As if to prove my point--which I hope was not missed. When talking to electronics newbies (esp. N.A.) avoid/explain time constants. Input filter (Input RC) corner frequency = 1 / (2 * pi * 90 milliseconds) = 1.77 Hz
Feedback (NFB RC) corner frequency = 1 / (2 * pi * 130 milliseconds) = 1.22 Hz
(I thought 11 and 7 seemed high)
Andrew:
The Smoothing cap RC >= sqrt(2)*NFB RC
and
The NFB RC >= sqrt(2)*Input RC
Andrew is succinctly giving you the "big picture" here. Before we unpack the dense math (math's beauty) recall one of Andrew's key design philosophies:
Don't give a circuit a signal that it can't handle!
No frequencies that are too high or too low, here we're focusing on too low.

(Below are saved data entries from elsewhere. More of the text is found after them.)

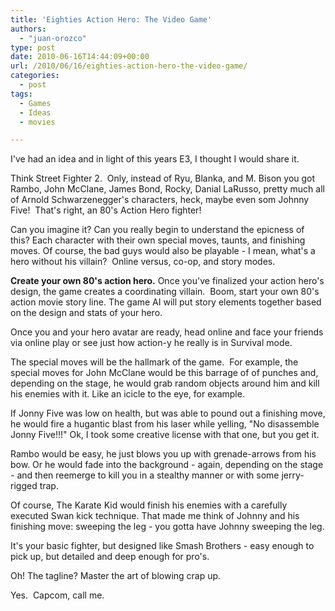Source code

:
 ```yaml
---
title: 'Eighties Action Hero: The Video Game'
authors: 
  - "juan-orozco"
type: post
date: 2010-06-16T14:44:09+00:00
url: /2010/06/16/eighties-action-hero-the-video-game/
categories:
  - post
tags:
  - Games
  - Ideas
  - movies

---
```

I've had an idea and in light of this years E3, I thought I would share it.

Think Street Fighter 2.  Only, instead of Ryu, Blanka, and M. Bison you got Rambo, John McClane, James Bond, Rocky, Danial LaRusso, pretty much all of Arnold Schwarzenegger's characters, heck, maybe even som Johnny Five!  That's right, an 80's Action Hero fighter!

Can you imagine it? Can you really begin to understand the epicness of this? Each character with their own special moves, taunts, and finishing moves. Of course, the bad guys would also be playable - I mean, what's a hero without his villain?  Online versus, co-op, and story modes.

**Create your own 80's action hero.** Once you've finalized your action hero's design, the game creates a coordinating villain.  Boom, start your own 80's action movie story line. The game AI will put story elements together based on the design and stats of your hero.

Once you and your hero avatar are ready, head online and face your friends via online play or see just how action-y he really is in Survival mode.

The special moves will be the hallmark of the game.  For example, the special moves for John McClane would be this barrage of of punches and, depending on the stage, he would grab random objects around him and kill his enemies with it. Like an icicle to the eye, for example.

If Jonny Five was low on health, but was able to pound out a finishing move, he would fire a hugantic blast from his laser while yelling, "No disassemble Jonny Five!!!" Ok, I took some creative license with that one, but you get it.

Rambo would be easy, he just blows you up with grenade-arrows from his bow. Or he would fade into the background - again, depending on the stage - and then reemerge to kill you in a stealthy manner or with some jerry-rigged trap.

Of course, The Karate Kid would finish his enemies with a carefully executed Swan kick technique. That made me think of Johnny and his finishing move: sweeping the leg - you gotta have Johnny sweeping the leg.

It's your basic fighter, but designed like Smash Brothers - easy enough to pick up, but detailed and deep enough for pro's.

Oh! The tagline? Master the art of blowing crap up.

Yes.  Capcom, call me.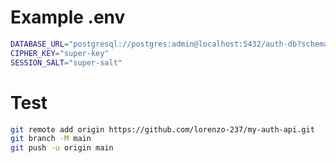 # Example .env

```bash
DATABASE_URL="postgresql://postgres:admin@localhost:5432/auth-db?schema=public"
CIPHER_KEY="super-key"
SESSION_SALT="super-salt"
```

# Test

```bash
git remote add origin https://github.com/lorenzo-237/my-auth-api.git
git branch -M main
git push -u origin main
```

So your input filter sets a high pass filter at 90ms.
1.8 Hz (90ms)
The next circuit (NFB RC) has to handle 1.8 Hz well so set it to at least 1.414 [square root of 2, or sqrt(2) ] times 90ms. 127 ms (Andrew's 130 ms).
127ms is 1.25 Hz.
So the negative feedback circuit is set to easily handle the 1.8 Hz passed on to it by the input filter.
Now here's Andrew's really cool point! The 'big picture', the amp as an interconnected system, and connected to other systems (source, speakers, ...) ...

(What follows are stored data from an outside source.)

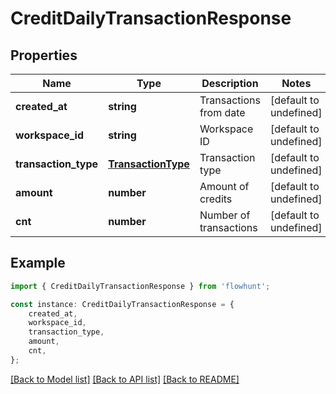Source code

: # CreditDailyTransactionResponse


## Properties

Name | Type | Description | Notes
------------ | ------------- | ------------- | -------------
**created_at** | **string** | Transactions from date | [default to undefined]
**workspace_id** | **string** | Workspace ID | [default to undefined]
**transaction_type** | [**TransactionType**](TransactionType.md) | Transaction type | [default to undefined]
**amount** | **number** | Amount of credits | [default to undefined]
**cnt** | **number** | Number of transactions | [default to undefined]

## Example

```typescript
import { CreditDailyTransactionResponse } from 'flowhunt';

const instance: CreditDailyTransactionResponse = {
    created_at,
    workspace_id,
    transaction_type,
    amount,
    cnt,
};
```

[[Back to Model list]](../README.md#documentation-for-models) [[Back to API list]](../README.md#documentation-for-api-endpoints) [[Back to README]](../README.md)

Can the actual amp handle 1.25 Hz well? The amp's ability to produce low frequencies interacts with the load (speaker, 8 ohm) to form a ... high pass filter!
This amp-speaker 'filter' should be set to at least 1.414 times 127 ms.
= 180 ms (0.88 Hz)
Amazing and elegant but ... what does it mean? Well, to have a filter you need a active element (cap or inductor) and for the amp this ultimately comes down to the big power supply caps (smoothing cap)! I bet you never saw your ps caps as such a simple filter before!
Now working backwards with our formula:
corner frequency = 1 / (2 * pi * time constant)
time constant = R * C
so
f= 1 / (2 * pi * R * C)
rearrange for C
C= 1 / (2 * pi * R * f)
C= 1 / (2 * pi * 8 ohm * 0.88 Hz)
= 22,600 uF (=20 mF)
On both the positive rail and the negative rail so Andrew's: smoothing caps > +-20mF per 8ohms channel
Now you know how much ps capacitance you theoretically need instead of just 'bigger is better'. A more level-appropriate explanation will sink in more!
Cheers,
Jeff
PS Careful with Andrew's cool easy formula. It is for time constants not freq! Then use
f = 1 / (2 * pi * time constant)
to convert to freq.
PSS (Oh, please let my math be right or I'll get blasted!
I got 2 hrs sleep last night ... for the 7th night in a row ...)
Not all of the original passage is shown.